# prayers answered



## activescrape (Jan 8, 2006)

My Dad was diagnosed with colon cancer about a month ago. He is 76, pretty good overall health, but he has had some heart problems. Anyway, we were all very concerned. The doc's said the tumor had to come out asap. The surgery was scheduled for last Monday. I'm a salesman. Week before last I was on a sales call at a lady's house and told hwer about my father. She whips out her Bible and shows me a scripture referring to a prayer cloth and asks, "do you believe that?" I said yes and she goes into her bedroom and comes out with a small piece of linen and 4 of us held on to it and she prayed like crazy for my father. I really felt the presence. So the night before the surgery I went to my parents house and told them the story. I asked to pray with them and we put the cloth on him and put our hands on it and prayed for him. The next morning as he was being wheeled into surgery I put the cloth into the pocket of his surgery gown. He came through the operation good enough and it was a rough several days. The last couple have been steadily better. Then, yesterday we get the pathology results back. You know it, NO CANCER!!! PLT The general doctor, surgeon and everyone involved had him diagnosed with cancer. His chart read, colon cancer, the operation was for colon cancer, but he is cancer free.

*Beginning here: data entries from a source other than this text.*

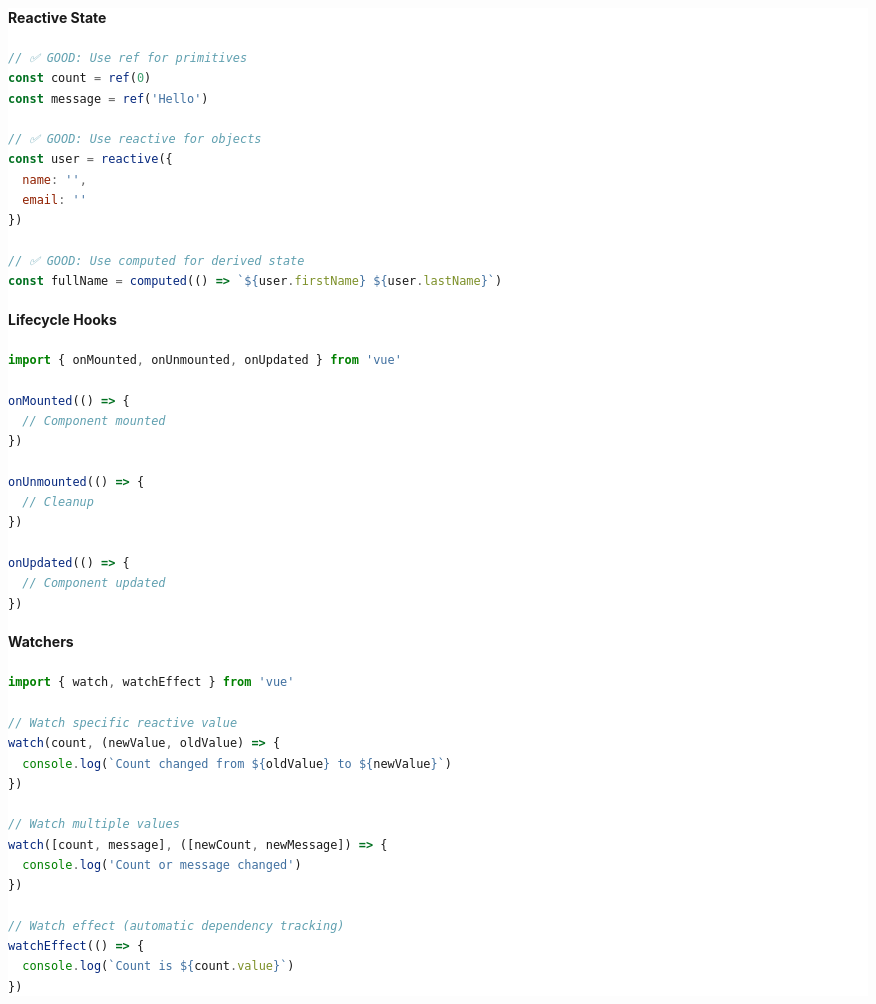 #### Reactive State
```javascript
// ✅ GOOD: Use ref for primitives
const count = ref(0)
const message = ref('Hello')

// ✅ GOOD: Use reactive for objects
const user = reactive({
  name: '',
  email: ''
})

// ✅ GOOD: Use computed for derived state
const fullName = computed(() => `${user.firstName} ${user.lastName}`)
```

#### Lifecycle Hooks
```javascript
import { onMounted, onUnmounted, onUpdated } from 'vue'

onMounted(() => {
  // Component mounted
})

onUnmounted(() => {
  // Cleanup
})

onUpdated(() => {
  // Component updated
})
```

#### Watchers
```javascript
import { watch, watchEffect } from 'vue'

// Watch specific reactive value
watch(count, (newValue, oldValue) => {
  console.log(`Count changed from ${oldValue} to ${newValue}`)
})

// Watch multiple values
watch([count, message], ([newCount, newMessage]) => {
  console.log('Count or message changed')
})

// Watch effect (automatic dependency tracking)
watchEffect(() => {
  console.log(`Count is ${count.value}`)
})
```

I believe prayer was answered.


----------



## ComeFrom? (May 21, 2004)

Alright!! Praise be to God! CF?


----------



## Freshwaterman (May 21, 2004)

Praise God


----------



## Mrs Backlasher (Dec 19, 2004)

Awesome testimony to the healing power of God. Thank you for sharing your words of praise with us.


----------



## Teksyn (Aug 20, 2005)

Wonderful news. Praise be to God.


----------



## Bay Gal (Jun 1, 2004)

Awesome News. Thank God.


----------



## activescrape (Jan 8, 2006)

*update*

Well, he is on a soft food diet, gaining strength and chomping at the bit to go home. Tuesday he will walk out under his own steam, leaving behind 12" of colon and a bunch of lymph nodes. Tradeoff? Oh, about 15 more years of campfires, home cookin' and playing his beloved stock market. BTW, Dad is in the Barbershop Quartet Hall of Fame. One of his favorite things we did while he was at his lowest point was bring up a boom box and play tapes of his old quartets and choruses. He really lit up and tried his best to sing along, what a guy! God answers prayer!! Believe it!!!


----------



## seawings (Aug 28, 2004)

*The Power of Prayer:*

The power of prayer is constantly being proven...thank you for sharing your experience.

_Mat 21:22_​​_ You will receive whatever you ask for in prayer, if you believe."_ ​_Rom 12:12__ Be joyful in hope, patient in trouble, and persistent in_ _prayer__._ ​


----------



## luv2fish (Mar 21, 2005)

We are overcomers by the blood of Jesus and our testimonies. PRAISE THE LORD.


----------